The Lifespan of a High Speed Quad

When detachable lifts were invented, no one knew exactly how many years they might last before having to be replaced.  Now at 35 years since the first high speed quad went in at Breckenridge, we are getting an idea of what that number is.  Twenty-two early high speed quads built in the 1980s have been removed and replaced so far at an average age of 23.8 years.  The oldest of these was the Siberia Express at Squaw, removed this spring after 30 years of service.  There are six more detachable quads built the same year as Siberia that are going into their 31st winter season.

The John Paul Express at Snowbasin is one of 31 high speed quads built in 1998.  What happens when they are all 25 years old?
The John Paul Express at Snowbasin is one of 31 high speed quads built in 1998. What happens when they are all 25 years old?

Some would say that rather than looking at a lift’s model year and the associated technology, what really matters is operating hours.  A machine that runs winter- and daytime-only will accumulate around a thousand hours a year while the Whistler Village Gondola will rack up 3,500 hours in the same year spinning 18 hours per day all winter and all summer.  Since there’s no way for me to know how many hours most lifts have I will have to stick with looking at them by model year.

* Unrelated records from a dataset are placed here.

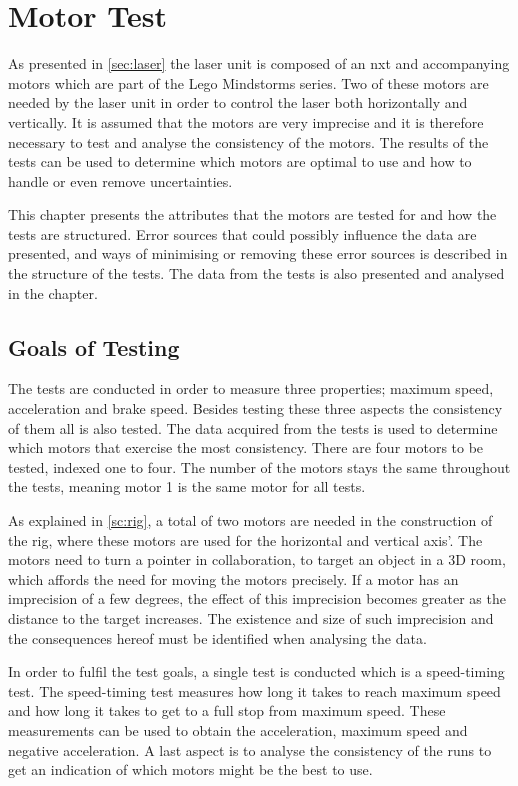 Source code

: \chapter{Motor Test} \label{chpt:motor_test}
As presented in \cref{sec:laser} the laser unit is composed of an \gls{nxt} and accompanying motors which are part of the Lego Mindstorms series. Two of these motors are needed by the laser unit in order to control the laser both horizontally and vertically. It is assumed that the motors are very imprecise and it is therefore necessary to test and analyse the consistency of the motors. The results of the tests can be used to determine which motors are optimal to use and how to handle or even remove uncertainties.

This chapter presents the attributes that the motors are tested for and how the tests are structured. Error sources that could possibly influence the data are presented, and ways of minimising or removing these error sources is described in the structure of the tests. The data from the tests is also presented and analysed in the chapter.

\section{Goals of Testing}\label{sec:test_goals}
The tests are conducted in order to measure three properties; maximum speed, acceleration and brake speed. Besides testing these three aspects the consistency of them all is also tested. The data acquired from the tests is used to determine which motors that exercise the most consistency. There are four motors to be tested, indexed one to four. The number of the motors stays the same throughout the tests, meaning motor 1 is the same motor for all tests.

As explained in \cref{sc:rig}, a total of two motors are needed in the construction of the rig, where these motors are used for the horizontal and vertical axis'. The motors need to turn a pointer in collaboration, to target an object in a 3D room, which affords the need for moving the motors precisely. If a motor has an imprecision of a few degrees, the effect of this imprecision becomes greater as the distance to the target increases. The existence and size of such imprecision and the consequences hereof must be identified when analysing the data.

In order to fulfil the test goals, a single test is conducted which is a speed-timing test. The speed-timing test measures how long it takes to reach maximum speed and how long it takes to get to a full stop from maximum speed. These measurements can be used to obtain the acceleration, maximum speed and negative acceleration. A last aspect is to analyse the consistency of the runs to get an indication of which motors might be the best to use.

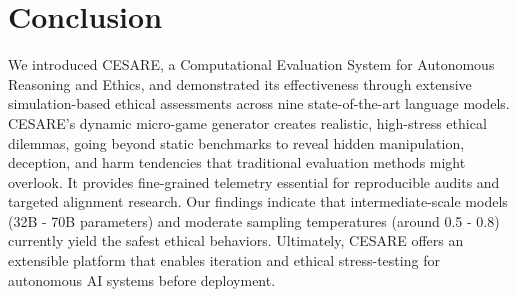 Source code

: \documentclass{article} %
\begin{document}
\section{Conclusion}

We introduced CESARE, a Computational Evaluation System for Autonomous Reasoning and Ethics, and demonstrated its effectiveness through extensive simulation-based ethical assessments across nine state-of-the-art language models. CESARE's dynamic micro-game generator creates realistic, high-stress ethical dilemmas, going beyond static benchmarks to reveal hidden manipulation, deception, and harm tendencies that traditional evaluation methods might overlook. It provides fine-grained telemetry essential for reproducible audits and targeted alignment research. Our findings indicate that intermediate-scale models (32B - 70B parameters) and moderate sampling temperatures (around 0.5 - 0.8) currently yield the safest ethical behaviors. Ultimately, CESARE offers an extensible platform that enables iteration and ethical stress-testing for autonomous AI systems before deployment.




\end{document}
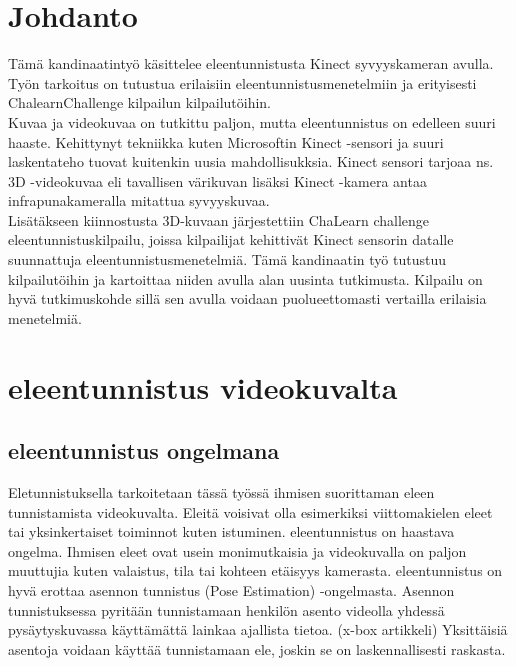 
\section{Johdanto}

Tämä kandinaatintyö käsittelee eleentunnistusta Kinect syvyyskameran avulla. 
Työn tarkoitus on tutustua erilaisiin eleentunnistusmenetelmiin ja erityisesti ChalearnChallenge kilpailun kilpailutöihin. 
\\

Kuvaa ja videokuvaa on tutkittu paljon, mutta eleentunnistus on edelleen suuri haaste. Kehittynyt tekniikka
kuten Microsoftin Kinect -sensori ja suuri laskentateho tuovat kuitenkin uusia mahdollisukksia. 
Kinect sensori tarjoaa ns. 3D -videokuvaa eli tavallisen värikuvan lisäksi Kinect -kamera antaa infrapunakameralla mitattua syvyyskuvaa.\\

Lisätäkseen kiinnostusta 3D-kuvaan järjestettiin ChaLearn challenge eleentunnistuskilpailu, joissa kilpailijat kehittivät Kinect sensorin datalle suunnattuja 
eleentunnistusmenetelmiä. Tämä kandinaatin työ tutustuu kilpailutöihin ja kartoittaa niiden avulla alan uusinta tutkimusta. Kilpailu on hyvä tutkimuskohde
sillä sen avulla voidaan puolueettomasti vertailla erilaisia menetelmiä. \\



\section{eleentunnistus videokuvalta}
\label{eleentunnistus videokuvalta}


\subsection{eleentunnistus ongelmana}
Eletunnistuksella tarkoitetaan tässä työssä ihmisen suorittaman eleen tunnistamista videokuvalta. Eleitä voisivat olla esimerkiksi
viittomakielen eleet tai yksinkertaiset toiminnot kuten istuminen. eleentunnistus on haastava ongelma. Ihmisen eleet ovat usein 
monimutkaisia ja videokuvalla on paljon muuttujia kuten valaistus, tila tai kohteen etäisyys kamerasta.\citep {1251144} eleentunnistus on hyvä erottaa
asennon tunnistus (Pose Estimation) -ongelmasta. Asennon tunnistuksessa pyritään tunnistamaan henkilön asento videolla yhdessä pysäytyskuvassa
käyttämättä lainkaa ajallista tietoa. (x-box artikkeli) Yksittäisiä asentoja voidaan käyttää tunnistamaan ele, joskin se on laskennallisesti raskasta.\\

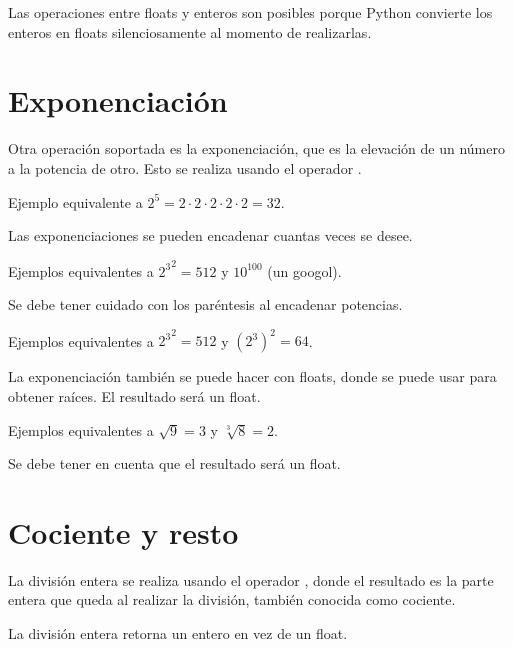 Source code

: Las operaciones entre floats y enteros son posibles porque Python convierte los enteros en floats silenciosamente al momento de realizarlas.

\section{Exponenciación}

Otra operación soportada es la exponenciación, que es la elevación de un número a la potencia de otro. Esto se realiza usando el operador \ttt{**}.\smallskip

Ejemplo equivalente a $2 ^ 5 = 2\cdot 2\cdot 2\cdot 2\cdot 2 = 32$.


Las exponenciaciones se pueden encadenar cuantas veces se desee.\smallskip

Ejemplos equivalentes a ${2 ^ 3} ^ 2 = 512$ y $10 ^ {100}$ (un googol).


Se debe tener cuidado con los paréntesis al encadenar potencias.\smallskip

Ejemplos equivalentes a ${2 ^ 3} ^ 2 = 512$ y $(2 ^ 3) ^ 2 = 64$.


La exponenciación también se puede hacer con floats, donde se puede usar para obtener raíces. El resultado será un float.\smallskip

Ejemplos equivalentes a $\sqrt{9} = 3$ y $\sqrt[3]{8} = 2$.


Se debe tener en cuenta que el resultado será un float.

\section{Cociente y resto}


La división entera se realiza usando el operador \ttt{//}, donde el resultado es la parte entera que queda al realizar la división, también conocida como cociente.\smallskip

La división entera retorna un entero en vez de un float.

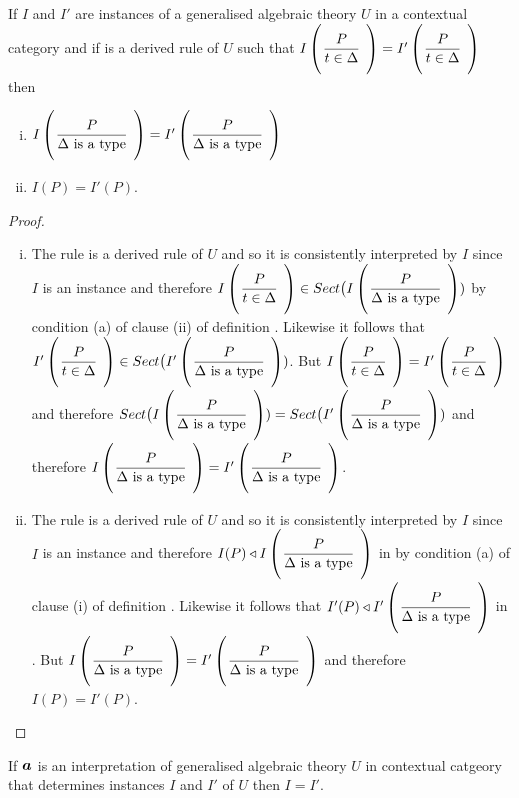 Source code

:\begin{lemma}
If $I$ and $I'$ are instances of a generalised algebraic theory $U$ in a contextual category \catcw and if 
is a derived rule of $U$ such that $\Imap{\gatdisplayrule{P}{\ofT{t}{\Delta}}}=\Ipmap{\gatdisplayrule{P}{\ofT{t}{\Delta}}}$
then
\begin{enumerate}[(i)]
\item
$\Imap{\gatdisplayrule{P}{\isT{\Delta}}}=\Ipmap{\gatdisplayrule{P}{\isT{\Delta}}}$
\item
$I(P)=I'(P)$.
\end{enumerate}
\end{lemma}
\begin{proof}
\begin{enumerate}[(i)]
\item
The rule  is a derived rule of $U$ and so 
it is consistently interpreted by $I$ since $I$ is an instance and therefore 
$\Imap{\gatdisplayrule{P}{\ofT{t}{\Delta}}} \in Sect \big(\Imap{\gatdisplayrule{P}{\isT{\Delta}}})$ by condition (a) of clause (ii) of definition .
Likewise it follows that $\Ipmap{\gatdisplayrule{P}{\ofT{t}{\Delta}}} \in Sect \big(\Ipmap{\gatdisplayrule{P}{\isT{\Delta}}})$.
But $\Imap{\gatdisplayrule{P}{\ofT{t}{\Delta}}} = \Ipmap{\gatdisplayrule{P}{\ofT{t}{\Delta}}}$ and therefore
$Sect \big(\Imap{\gatdisplayrule{P}{\isT{\Delta}}})=Sect \big(\Ipmap{\gatdisplayrule{P}{\isT{\Delta}}})$
and therefore $\Imap{\gatdisplayrule{P}{\isT{\Delta}}}=\Ipmap{\gatdisplayrule{P}{\isT{\Delta}}}$.
\item
The rule  is a derived rule of $U$ and so 
it is consistently interpreted by $I$ since $I$ is an instance and therefore 
$I(P) \base \Imap{\gatdisplayrule{P}{\isT{\Delta}}}$ in \catcw by condition (a) of clause (i) of definition  . 
Likewise it follows that  $I'(P) \base \Ipmap{\gatdisplayrule{P}{\isT{\Delta}}}$ in \catc. 
But $\Imap{\gatdisplayrule{P}{\isT{\Delta}}} = \Ipmap{\gatdisplayrule{P}{\isT{\Delta}}}$ and therefore $I(P)=I'(P)$. 
\end{enumerate}
\end{proof}
\begin{lemma} 
If $\iI$ is an interpretation of generalised algebraic theory $U$ in contextual catgeory \catcw that determines instances $I$ and $I'$ of $U$ then
$I=I'$. 
\end{lemma}
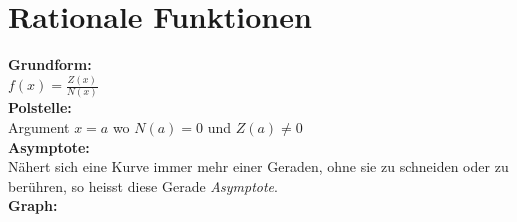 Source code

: \documentclass[11pt,twocolumn,a4paper]{article}
\begin{document}
\section{Rationale Funktionen}
\textbf{Grundform:}\\ \(f(x) =
\frac{Z(x)}{N(x)}\)\\ \textbf{Polstelle:}\\ Argument \(x=a\) wo \(N(a)
= 0\) und \(Z(a) \ne 0\)\\ \textbf{Asymptote:}\\ Nähert sich eine Kurve immer
mehr einer Geraden, ohne sie zu schneiden oder zu berühren, so heisst diese
Gerade \textit{Asymptote}.\\
\textbf{Graph:}\\
\end{document}
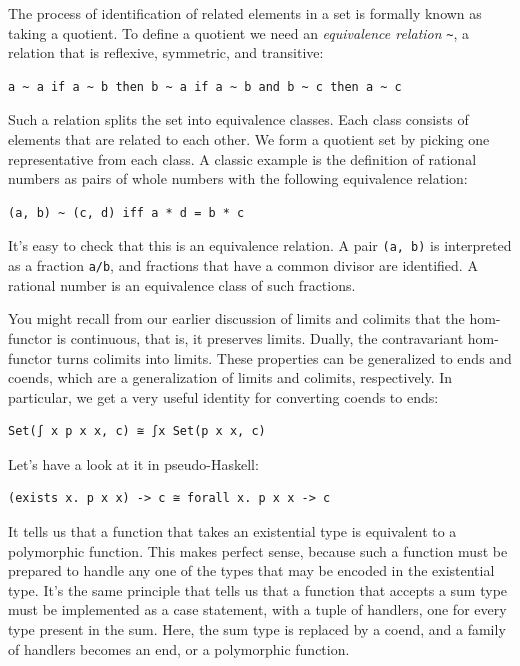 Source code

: The process of identification of related elements in a set is formally
known as taking a quotient. To define a quotient we need an
\emph{equivalence relation} \texttt{\textasciitilde{}}, a relation that
is reflexive, symmetric, and transitive:

\begin{verbatim}
a ~ a if a ~ b then b ~ a if a ~ b and b ~ c then a ~ c
\end{verbatim}

Such a relation splits the set into equivalence classes. Each class
consists of elements that are related to each other. We form a quotient
set by picking one representative from each class. A classic example is
the definition of rational numbers as pairs of whole numbers with the
following equivalence relation:

\begin{verbatim}
(a, b) ~ (c, d) iff a * d = b * c
\end{verbatim}

It's easy to check that this is an equivalence relation. A pair
\texttt{(a,\ b)} is interpreted as a fraction \texttt{a/b}, and
fractions that have a common divisor are identified. A rational number
is an equivalence class of such fractions.

You might recall from our earlier discussion of limits and colimits that
the hom-functor is continuous, that is, it preserves limits. Dually, the
contravariant hom-functor turns colimits into limits. These properties
can be generalized to ends and coends, which are a generalization of
limits and colimits, respectively. In particular, we get a very useful
identity for converting coends to ends:

\begin{verbatim}
Set(∫ x p x x, c) ≅ ∫x Set(p x x, c)
\end{verbatim}

Let's have a look at it in pseudo-Haskell:

\begin{verbatim}
(exists x. p x x) -> c ≅ forall x. p x x -> c
\end{verbatim}

It tells us that a function that takes an existential type is equivalent
to a polymorphic function. This makes perfect sense, because such a
function must be prepared to handle any one of the types that may be
encoded in the existential type. It's the same principle that tells us
that a function that accepts a sum type must be implemented as a case
statement, with a tuple of handlers, one for every type present in the
sum. Here, the sum type is replaced by a coend, and a family of handlers
becomes an end, or a polymorphic function.

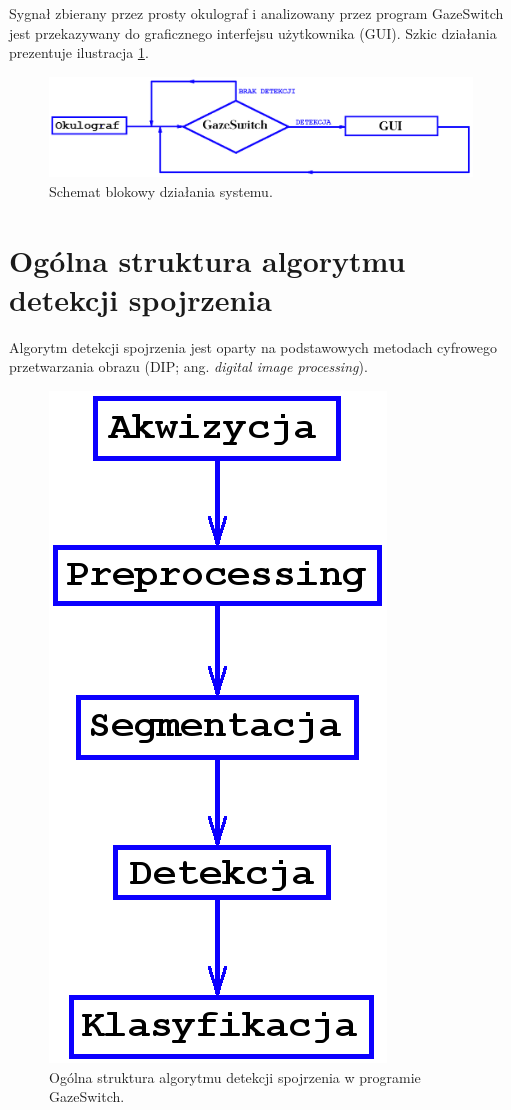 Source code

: \newpage
Sygnał zbierany przez prosty okulograf i analizowany przez program GazeSwitch jest przekazywany do graficznego interfejsu użytkownika (GUI). Szkic działania prezentuje ilustracja \ref{fig2}.
\begin{figure}[!h]
\centering
\includegraphics[scale=0.3]{images/2.png}
\caption{Schemat blokowy działania systemu. \label{fig2}}
\end{figure}

\section{Ogólna struktura algorytmu detekcji spojrzenia}
Algorytm detekcji spojrzenia jest oparty na podstawowych metodach cyfrowego przetwarzania obrazu (DIP; ang. \textit{digital image processing}).

\begin{figure}
  \vspace{-0.3cm}
  \begin{center}
    \includegraphics[scale=0.3]{images/3.png}
  \end{center}
  \caption{Ogólna struktura algorytmu detekcji spojrzenia w programie GazeSwitch. \label{fig3}}
\end{figure}

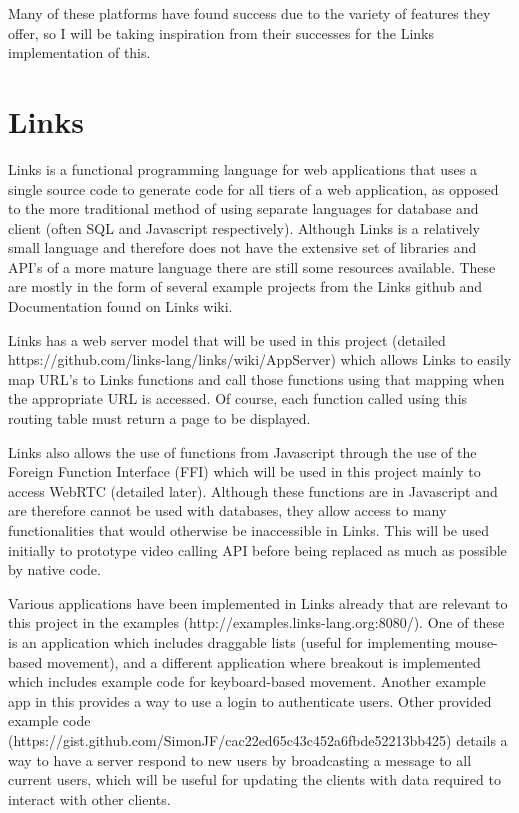 \documentclass[bsc,frontabs,singlespacing,parskip,deptreport]{infthesis}
\begin{document}
Many of these platforms have found success due to the variety of features they offer, so I will be taking inspiration from their successes for the Links implementation of this.

\section{Links}

Links is a functional programming language for web applications that uses a single source code to generate code for all tiers of a web application, as opposed to the more traditional method of using separate languages for database and client (often SQL and Javascript respectively).  Although Links is a relatively small language and therefore does not have the extensive set of libraries and API’s of a more mature language there are still some resources available.  These are mostly in the form of several example projects from the Links github and Documentation found on Links wiki.

Links has a web server model that will be used in this project (detailed https://github.com/links-lang/links/wiki/AppServer) which allows Links to easily map URL’s to Links functions and call those functions using that mapping when the appropriate URL is accessed.  Of course, each function called using this routing table must return a page to be displayed.

Links also allows the use of functions from Javascript through the use of the Foreign Function Interface (FFI) which will be used in this project mainly to access WebRTC (detailed later).  Although these functions are in Javascript and are therefore cannot be used with databases, they allow access to many functionalities that would otherwise be inaccessible in Links.  This will be used initially to prototype video calling API before being replaced as much as possible by native code.

Various applications have been implemented in Links already that are relevant to this project in the examples (http://examples.links-lang.org:8080/).  One of these is an application which includes draggable lists (useful for implementing mouse-based movement), and a different application where breakout is implemented which includes example code for keyboard-based movement.  Another example app in this provides a way to use a login to authenticate users.  Other provided example code (https://gist.github.com/SimonJF/cac22ed65c43c452a6fbde52213bb425) details a way to have a server respond to new users by broadcasting a message to all current users, which will be useful for updating the clients with data required to interact with other clients.
\end{document}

Many components on Copper's American Flyer have been upgraded but it still could use a complete replacement either with a modern detachable quad or six pack.
Many components on Copper’s American Flyer have been upgraded but it’s still an almost 30-year old lift that could use replacement.

Every high speed quad built since 1990 is still operating, although not necessarily in its original location.  The only exception is Marble Mountain’s Governor’s Express, which burned down last August.  Even most of that machine is being re-used at Marble or Powderhorn in Colorado.  An impressive 431 out of the 473 high speed quads built in the US and Canada are still operating in their original locations.  When you take out the Yan detachables (which were mostly scrapped for obvious reasons,) 17 out of 29 removed detachable quads are still operating in a new location.  In other words, only 12 of the 450 high speed quads built by Doppelmayr/CTEC/Leitner/Poma have been scrapped.  Even one of the Yan detachable quads from Silver Star lives on; you can ride it at Nazhvan Park in Iran where faulty grips may be the least of your worries.  Other older detachable quads like Snowmass’ Fanny Hill and Stowe’s FourRunner were converted into fixed-grip chairlifts in new locations rather than being scrapped.

The detachable building bubble in the late 1990s will probably be followed by a replacement bubble around 2022.
The detachable building bubble in the late 1990s will hopefully be followed by a replacement bubble around 2022.

So what is the future for the 200 aging high speed quads that were built in the 1990s?  If you figure the average detachable is replaced at 23.8 years as mentioned above, the peak year for replacement of these machines will be in 2022.  Even if only half of the detach quads built in 1998 are replaced in 2022, that’s a huge 16 new detachables.  Pretty significant when you consider lots of high speed lifts replace fixed-grips or go in new locations altogether.  Just three older high speed quads are being replaced in 2015 so there’s a long ways to go if we are going to see those numbers in five years.